One of the biggest threats to health information privacy comes from the drive to establish a national health info-structure. Projects such as establishing electronic patient records and expanding so-called "surveillance" activities are proceeding without adequate privacy protection.

Supporters of these initiatives say it they will be valuable tools for the promotion of good health. They say steps will be taken to protect privacy.

I am happy to hear that. But I get the impression the impact on privacy comes as a bit of an afterthought, rather than the fundamental design consideration it must be.

It does not matter whether our health information is revealed by accident or by intent. The result is the same.

Putting personal medical information from each and every one of us into one, easy-to-use database will only add to the temptation to juggle and sort it for purposes far beyond patient care.

If W.P. Kinsella had been writing about health information instead of baseball, he might well have said , "if you build it, they will think of uses for it you never imaginedz".

Patient groups would do well to examine these plans very carefully from a privacy perspective.

As I explained earlier, part of my role as Privacy Commissioner is to educate Canadians about their privacy rights, and to encourage them to be active participants in debating privacy issues.

Bringing Canadians into the debate over the privacy of health care information will be a strong focus of my office over the next year, as we approach the implementation of the new law as it applies to health care information as part of a larger focus on health information privacy in general.

Before any of us we can play a meaningful part in the debate about where we go from here, we must be clear on exactly where "here" is.

As a first step, we have been asking the health sector for some time to improve the transparency of the flow of health information. Few patients are aware their health information is travelling well beyond the walls of their doctor's office already.

We have received little information to date. Our objective is to make all of the flows of information visible to patients. This applies especially to things like using patient information for research or patient registries - uses and disclosures not directly related to their care.

We have yet to see a great demand from the public for better control over personal health information. I am not surprised. I believe it is a direct result of how little knowledge patients have about the extent to which their private information is not as private as they might think.

Once we have that transparency in the health system, I think the public will develop a much more active interest in these issues.

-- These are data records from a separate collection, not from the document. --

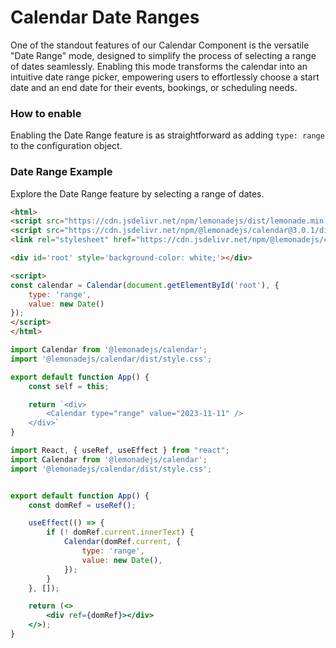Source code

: Calendar Date Ranges
====================

One of the standout features of our Calendar Component is the versatile "Date Range" mode, designed to simplify the process of selecting a range of dates seamlessly. Enabling this mode transforms the calendar into an intuitive date range picker, empowering users to effortlessly choose a start date and an end date for their events, bookings, or scheduling needs.

### How to enable

Enabling the Date Range feature is as straightforward as adding ``type: range`` to the configuration object.

### Date Range Example

Explore the Date Range feature by selecting a range of dates.

```html
<html>
<script src="https://cdn.jsdelivr.net/npm/lemonadejs/dist/lemonade.min.js"></script>
<script src="https://cdn.jsdelivr.net/npm/@lemonadejs/calendar@3.0.1/dist/index.min.js"></script>
<link rel="stylesheet" href="https://cdn.jsdelivr.net/npm/@lemonadejs/calendar@3.0.1/dist/style.min.css" />

<div id='root' style='background-color: white;'></div>

<script>
const calendar = Calendar(document.getElementById('root'), {
    type: 'range',
    value: new Date()
});
</script>
</html>
```
```javascript
import Calendar from '@lemonadejs/calendar';
import '@lemonadejs/calendar/dist/style.css';

export default function App() {
    const self = this;

    return `<div>
        <Calendar type="range" value="2023-11-11" />
    </div>`
}
```
```jsx
import React, { useRef, useEffect } from "react";
import Calendar from '@lemonadejs/calendar';
import '@lemonadejs/calendar/dist/style.css';


export default function App() {
    const domRef = useRef();

    useEffect(() => {
        if (! domRef.current.innerText) {
            Calendar(domRef.current, {
                type: 'range',
                value: new Date(),
            });
        }
    }, []);

    return (<>
        <div ref={domRef}></div>
    </>);
}
```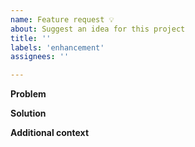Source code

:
 ```yaml
---
name: Feature request 💡
about: Suggest an idea for this project
title: ''
labels: 'enhancement'
assignees: ''

---
```


<!--
 Thank you for taking the time to share an idea or requirement, we greatly appreciate your help in improving Weave GitOps :heart:
-->

**Problem**
<!--
Does your feature request relate to a problem you experienced? What were you trying to accomplish and why?
-->

**Solution**
<!--
A clear and concise description of what you want to happen
-->

**Additional context**
<!--
Please share anything else which may be valuable:
- Whether you would be willing to contribute to the feature
- Alternative approaches you have considered
- Links or references to other material
- Sketches / Diagrams
-->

I can assure you the Office of the Privacy Commissioner will take an active part in the debate. Our office will consult with experts in the health privacy field, and ensure their views are widely known.

We will be developing clear policies positions on a variety of health privacy issues. We want to make sure patient advocates have the tools they need to keep their constituencies informed on the issues, so those individuals can join the debate from a position of strength.

I also plan to maintain an ongoing dialogue with patient and consumer groups to obtain their input on these important questions firsthand. I must again commend the cma for having taken the lead in this area by putting this conference together.

This conference, and the follow-up meeting, are a vital part of the process of sharing and building knowledge and expertise. The protection of the individual's right to privacy is the cornerstone of a free, democratic society. I look forward in the years ahead to all of us working together to reinforce that cornerstone.

Thank you for your attention, and best wishes for a productive conference.